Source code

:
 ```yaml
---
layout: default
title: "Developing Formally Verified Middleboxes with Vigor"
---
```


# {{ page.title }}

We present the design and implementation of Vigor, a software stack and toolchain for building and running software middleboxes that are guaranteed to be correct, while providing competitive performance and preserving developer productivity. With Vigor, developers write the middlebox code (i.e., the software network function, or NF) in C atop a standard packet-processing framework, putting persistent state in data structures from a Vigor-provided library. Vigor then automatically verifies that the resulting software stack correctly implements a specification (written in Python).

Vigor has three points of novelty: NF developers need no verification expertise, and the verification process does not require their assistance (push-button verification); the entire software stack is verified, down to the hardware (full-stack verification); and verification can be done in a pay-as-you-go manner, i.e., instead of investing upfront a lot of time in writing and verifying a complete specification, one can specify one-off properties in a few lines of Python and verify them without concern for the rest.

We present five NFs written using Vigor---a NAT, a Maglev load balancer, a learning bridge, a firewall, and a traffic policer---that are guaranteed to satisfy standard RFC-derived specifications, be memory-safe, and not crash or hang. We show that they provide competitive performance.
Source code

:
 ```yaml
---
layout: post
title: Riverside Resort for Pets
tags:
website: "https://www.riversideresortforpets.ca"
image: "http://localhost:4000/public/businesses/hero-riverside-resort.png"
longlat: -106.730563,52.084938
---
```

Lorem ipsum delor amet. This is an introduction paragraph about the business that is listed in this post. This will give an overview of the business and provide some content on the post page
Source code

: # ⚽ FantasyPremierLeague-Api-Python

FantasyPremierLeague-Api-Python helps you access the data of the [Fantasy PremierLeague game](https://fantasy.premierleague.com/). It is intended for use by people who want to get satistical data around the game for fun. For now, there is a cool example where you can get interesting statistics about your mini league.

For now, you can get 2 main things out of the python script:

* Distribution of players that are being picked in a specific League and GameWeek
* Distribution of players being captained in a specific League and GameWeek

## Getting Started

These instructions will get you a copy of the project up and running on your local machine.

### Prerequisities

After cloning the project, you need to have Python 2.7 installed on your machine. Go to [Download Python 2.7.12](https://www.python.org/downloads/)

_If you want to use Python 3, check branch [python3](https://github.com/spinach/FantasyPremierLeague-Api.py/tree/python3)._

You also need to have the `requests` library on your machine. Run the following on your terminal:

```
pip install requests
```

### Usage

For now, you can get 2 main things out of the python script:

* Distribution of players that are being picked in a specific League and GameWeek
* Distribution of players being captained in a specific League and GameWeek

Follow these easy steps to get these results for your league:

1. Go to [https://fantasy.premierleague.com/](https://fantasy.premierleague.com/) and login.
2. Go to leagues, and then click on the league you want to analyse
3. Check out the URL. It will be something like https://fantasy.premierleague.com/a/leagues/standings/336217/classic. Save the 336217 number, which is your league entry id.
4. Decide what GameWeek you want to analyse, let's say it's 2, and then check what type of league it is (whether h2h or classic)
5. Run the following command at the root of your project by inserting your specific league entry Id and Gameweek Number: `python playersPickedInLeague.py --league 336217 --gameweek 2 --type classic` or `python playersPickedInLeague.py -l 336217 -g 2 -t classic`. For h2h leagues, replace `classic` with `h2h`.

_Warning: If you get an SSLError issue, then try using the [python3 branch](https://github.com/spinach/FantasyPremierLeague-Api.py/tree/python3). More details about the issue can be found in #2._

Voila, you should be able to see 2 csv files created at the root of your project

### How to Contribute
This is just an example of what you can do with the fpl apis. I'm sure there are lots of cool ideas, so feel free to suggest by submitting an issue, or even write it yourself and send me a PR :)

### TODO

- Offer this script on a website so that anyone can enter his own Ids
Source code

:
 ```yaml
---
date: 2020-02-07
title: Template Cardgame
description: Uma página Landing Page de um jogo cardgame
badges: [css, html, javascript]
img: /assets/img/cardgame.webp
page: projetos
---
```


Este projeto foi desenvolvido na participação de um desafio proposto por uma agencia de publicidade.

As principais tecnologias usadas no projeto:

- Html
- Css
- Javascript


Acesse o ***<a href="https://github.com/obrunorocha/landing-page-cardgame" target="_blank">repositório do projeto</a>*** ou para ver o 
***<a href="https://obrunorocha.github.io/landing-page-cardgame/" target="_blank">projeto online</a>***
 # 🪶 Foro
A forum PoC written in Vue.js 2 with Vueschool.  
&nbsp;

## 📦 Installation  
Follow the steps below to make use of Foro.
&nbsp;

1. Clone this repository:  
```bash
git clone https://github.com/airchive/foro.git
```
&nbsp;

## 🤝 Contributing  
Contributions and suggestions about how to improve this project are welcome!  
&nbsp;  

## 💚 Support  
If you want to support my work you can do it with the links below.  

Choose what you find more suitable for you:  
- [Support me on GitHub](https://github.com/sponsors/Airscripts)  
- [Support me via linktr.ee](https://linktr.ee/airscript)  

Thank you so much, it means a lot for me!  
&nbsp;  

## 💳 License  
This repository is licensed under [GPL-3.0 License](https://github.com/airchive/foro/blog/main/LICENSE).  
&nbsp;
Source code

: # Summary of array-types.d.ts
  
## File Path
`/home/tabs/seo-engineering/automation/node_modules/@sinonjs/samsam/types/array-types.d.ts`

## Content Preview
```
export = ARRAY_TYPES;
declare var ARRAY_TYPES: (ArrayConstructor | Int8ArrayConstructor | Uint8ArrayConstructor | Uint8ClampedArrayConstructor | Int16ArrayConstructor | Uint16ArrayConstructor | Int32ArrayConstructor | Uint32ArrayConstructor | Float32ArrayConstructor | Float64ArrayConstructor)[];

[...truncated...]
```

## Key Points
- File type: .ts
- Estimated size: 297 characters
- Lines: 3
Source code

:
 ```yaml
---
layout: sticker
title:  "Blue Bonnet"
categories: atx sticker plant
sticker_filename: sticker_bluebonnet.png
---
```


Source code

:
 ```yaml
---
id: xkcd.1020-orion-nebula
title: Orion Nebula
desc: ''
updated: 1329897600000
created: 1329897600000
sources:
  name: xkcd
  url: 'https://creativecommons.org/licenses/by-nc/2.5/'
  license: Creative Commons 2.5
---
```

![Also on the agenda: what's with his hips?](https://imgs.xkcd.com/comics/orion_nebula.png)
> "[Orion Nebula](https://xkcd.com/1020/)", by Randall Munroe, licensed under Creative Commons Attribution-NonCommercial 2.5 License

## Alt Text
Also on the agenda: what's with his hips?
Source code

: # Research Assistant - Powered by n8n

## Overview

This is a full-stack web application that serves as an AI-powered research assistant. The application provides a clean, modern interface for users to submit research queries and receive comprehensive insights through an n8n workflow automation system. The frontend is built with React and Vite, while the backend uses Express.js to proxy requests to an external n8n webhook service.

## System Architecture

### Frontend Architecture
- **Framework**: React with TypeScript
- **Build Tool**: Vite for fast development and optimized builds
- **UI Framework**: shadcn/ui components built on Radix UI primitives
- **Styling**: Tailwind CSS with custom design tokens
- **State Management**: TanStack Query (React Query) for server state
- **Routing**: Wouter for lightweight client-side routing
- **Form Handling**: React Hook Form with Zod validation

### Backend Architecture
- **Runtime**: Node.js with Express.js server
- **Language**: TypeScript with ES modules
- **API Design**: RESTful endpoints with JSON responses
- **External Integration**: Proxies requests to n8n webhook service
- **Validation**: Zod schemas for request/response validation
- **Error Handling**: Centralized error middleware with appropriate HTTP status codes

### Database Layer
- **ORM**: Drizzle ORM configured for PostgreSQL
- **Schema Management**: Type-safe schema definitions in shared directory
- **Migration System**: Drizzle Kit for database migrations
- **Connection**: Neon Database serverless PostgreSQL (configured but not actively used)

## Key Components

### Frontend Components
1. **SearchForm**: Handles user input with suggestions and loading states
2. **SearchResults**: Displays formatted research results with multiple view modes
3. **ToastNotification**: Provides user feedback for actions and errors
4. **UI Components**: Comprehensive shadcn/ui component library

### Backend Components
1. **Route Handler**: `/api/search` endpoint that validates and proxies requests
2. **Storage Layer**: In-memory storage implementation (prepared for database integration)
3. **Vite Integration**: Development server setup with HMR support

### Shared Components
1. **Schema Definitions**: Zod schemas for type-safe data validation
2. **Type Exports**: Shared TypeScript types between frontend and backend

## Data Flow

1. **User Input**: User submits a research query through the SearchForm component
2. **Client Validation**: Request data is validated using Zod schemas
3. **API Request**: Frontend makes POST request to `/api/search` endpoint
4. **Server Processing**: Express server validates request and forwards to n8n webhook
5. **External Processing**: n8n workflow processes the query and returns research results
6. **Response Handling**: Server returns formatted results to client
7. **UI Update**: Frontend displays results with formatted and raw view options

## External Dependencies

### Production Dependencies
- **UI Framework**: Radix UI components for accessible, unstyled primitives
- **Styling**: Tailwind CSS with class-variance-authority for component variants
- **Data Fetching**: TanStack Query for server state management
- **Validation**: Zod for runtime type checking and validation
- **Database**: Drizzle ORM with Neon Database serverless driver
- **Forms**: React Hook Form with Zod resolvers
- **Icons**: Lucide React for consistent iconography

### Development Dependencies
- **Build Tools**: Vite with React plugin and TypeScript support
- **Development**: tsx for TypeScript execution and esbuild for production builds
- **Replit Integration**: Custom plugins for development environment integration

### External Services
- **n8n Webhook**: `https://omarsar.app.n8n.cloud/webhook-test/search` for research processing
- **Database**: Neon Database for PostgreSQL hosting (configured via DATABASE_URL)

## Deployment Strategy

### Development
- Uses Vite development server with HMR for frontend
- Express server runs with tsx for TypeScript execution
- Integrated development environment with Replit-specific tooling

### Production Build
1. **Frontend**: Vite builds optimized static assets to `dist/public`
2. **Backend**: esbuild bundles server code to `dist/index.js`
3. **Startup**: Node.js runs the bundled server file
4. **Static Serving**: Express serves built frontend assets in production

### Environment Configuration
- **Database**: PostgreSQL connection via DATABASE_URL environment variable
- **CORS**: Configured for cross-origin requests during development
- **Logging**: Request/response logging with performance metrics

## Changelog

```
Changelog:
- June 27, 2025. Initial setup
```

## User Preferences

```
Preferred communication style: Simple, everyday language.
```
┄┄┄┄┄┄┄┄┄┄┄┄┄┄┄┄┄┄┄┄
Problem to work on —
Show all lines from the data that contain "entry".

Exercise response —
3. Check out the URL. It will be something like https://fantasy.premierleague.com/a/leagues/standings/336217/classic. Save the 336217 number, which is your league entry id.
5. Run the following command at the root of your project by inserting your specific league entry Id and Gameweek Number: `python playersPickedInLeague.py --league 336217 --gameweek 2 --type classic` or `python playersPickedInLeague.py -l 336217 -g 2 -t classic`. For h2h leagues, replace `classic` with `h2h`.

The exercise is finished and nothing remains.